First Principles Study of Electronic, Vibrational, Elastic, and Thermal Properties of ScAlx (X=1, 2, 3) Complexes

The structural, electronic, vibrational, elastic, and thermal properties of ScAl, ScAl₂, and ScAl₃ complexes in the Sc-Al alloy system have been investigated using density functional theory within the framework of QUANTUM ESPRESSO. The computed lattice parameters are in good agreement with previously reported data, affirming the reliability of the adopted computational approach. Cohesive and formation energy calculations reveal that all three complexes exhibit thermodynamic stability.
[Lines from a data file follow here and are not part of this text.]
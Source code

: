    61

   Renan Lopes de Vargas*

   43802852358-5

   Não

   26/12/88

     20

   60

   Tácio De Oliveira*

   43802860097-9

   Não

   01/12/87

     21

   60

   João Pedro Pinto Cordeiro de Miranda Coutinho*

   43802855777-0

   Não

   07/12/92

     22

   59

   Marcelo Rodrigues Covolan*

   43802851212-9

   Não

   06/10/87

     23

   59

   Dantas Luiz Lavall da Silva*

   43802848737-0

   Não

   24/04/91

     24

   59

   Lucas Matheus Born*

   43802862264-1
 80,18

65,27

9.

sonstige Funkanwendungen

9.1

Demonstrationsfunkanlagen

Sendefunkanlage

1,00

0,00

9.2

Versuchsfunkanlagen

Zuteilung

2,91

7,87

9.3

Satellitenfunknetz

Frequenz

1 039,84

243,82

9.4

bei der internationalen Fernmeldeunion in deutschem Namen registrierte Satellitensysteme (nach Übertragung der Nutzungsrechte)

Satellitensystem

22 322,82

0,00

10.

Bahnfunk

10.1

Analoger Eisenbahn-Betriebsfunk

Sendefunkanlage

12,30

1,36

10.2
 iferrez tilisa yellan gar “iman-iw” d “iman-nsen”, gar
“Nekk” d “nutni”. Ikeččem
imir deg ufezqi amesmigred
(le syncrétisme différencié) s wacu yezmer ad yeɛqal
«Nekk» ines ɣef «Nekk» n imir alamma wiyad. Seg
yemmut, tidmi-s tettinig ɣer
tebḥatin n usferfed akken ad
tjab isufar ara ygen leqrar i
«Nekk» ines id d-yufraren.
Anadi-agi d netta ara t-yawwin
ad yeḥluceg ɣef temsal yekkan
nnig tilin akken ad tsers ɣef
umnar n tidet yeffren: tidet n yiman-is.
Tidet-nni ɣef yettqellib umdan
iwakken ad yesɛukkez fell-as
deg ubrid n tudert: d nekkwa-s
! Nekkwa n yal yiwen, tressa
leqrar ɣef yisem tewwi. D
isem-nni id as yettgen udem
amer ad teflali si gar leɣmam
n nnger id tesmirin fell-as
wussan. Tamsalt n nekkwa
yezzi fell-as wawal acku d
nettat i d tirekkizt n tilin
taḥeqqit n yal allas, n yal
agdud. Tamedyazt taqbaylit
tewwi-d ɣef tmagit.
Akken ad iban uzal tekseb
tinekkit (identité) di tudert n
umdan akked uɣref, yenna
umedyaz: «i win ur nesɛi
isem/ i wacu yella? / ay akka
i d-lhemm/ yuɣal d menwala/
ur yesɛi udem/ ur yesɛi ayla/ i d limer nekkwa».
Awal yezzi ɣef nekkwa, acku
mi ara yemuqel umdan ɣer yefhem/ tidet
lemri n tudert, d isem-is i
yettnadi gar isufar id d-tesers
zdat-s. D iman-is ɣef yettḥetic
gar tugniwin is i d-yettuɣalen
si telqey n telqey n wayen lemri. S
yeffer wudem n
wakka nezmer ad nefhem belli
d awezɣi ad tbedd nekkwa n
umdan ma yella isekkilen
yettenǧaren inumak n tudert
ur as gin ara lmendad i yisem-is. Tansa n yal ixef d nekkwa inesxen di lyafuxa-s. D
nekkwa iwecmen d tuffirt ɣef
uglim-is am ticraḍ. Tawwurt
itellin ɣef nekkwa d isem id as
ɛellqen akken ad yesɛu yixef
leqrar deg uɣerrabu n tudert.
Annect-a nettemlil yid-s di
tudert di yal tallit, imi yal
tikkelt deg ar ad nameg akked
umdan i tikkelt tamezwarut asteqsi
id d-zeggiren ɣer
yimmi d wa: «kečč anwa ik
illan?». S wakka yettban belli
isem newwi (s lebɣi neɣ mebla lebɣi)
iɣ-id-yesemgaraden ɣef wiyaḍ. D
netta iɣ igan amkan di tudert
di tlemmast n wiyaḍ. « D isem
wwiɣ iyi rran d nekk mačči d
A detailed analysis of the electronic band structure and projected density of states, performed using the PBE functional, confirms their metallic character. Phonon dispersion and density of states analysis further substantiate the dynamic stability of these materials. The elastic constants satisfy the Born criteria, indicating mechanical stability. Additionally, we comprehensively evaluated the bulk modulus, shear modulus, Young's modulus, Poisson's ratio, anisotropy ratio, sound velocity, and Debye temperature for each complex. Finally, the Debye vibrational energy, free energy, entropy, and heat capacity were analyzed over the temperature range of 0–800 K, providing insights into their thermal behavior. Across all thermodynamic properties, ScAl2 demonstrates the most prominent behavior (highest energy, entropy, and heat capacity), indicating it may have stronger phonon activity and bonding characteristics compared to ScAl and ScAl3.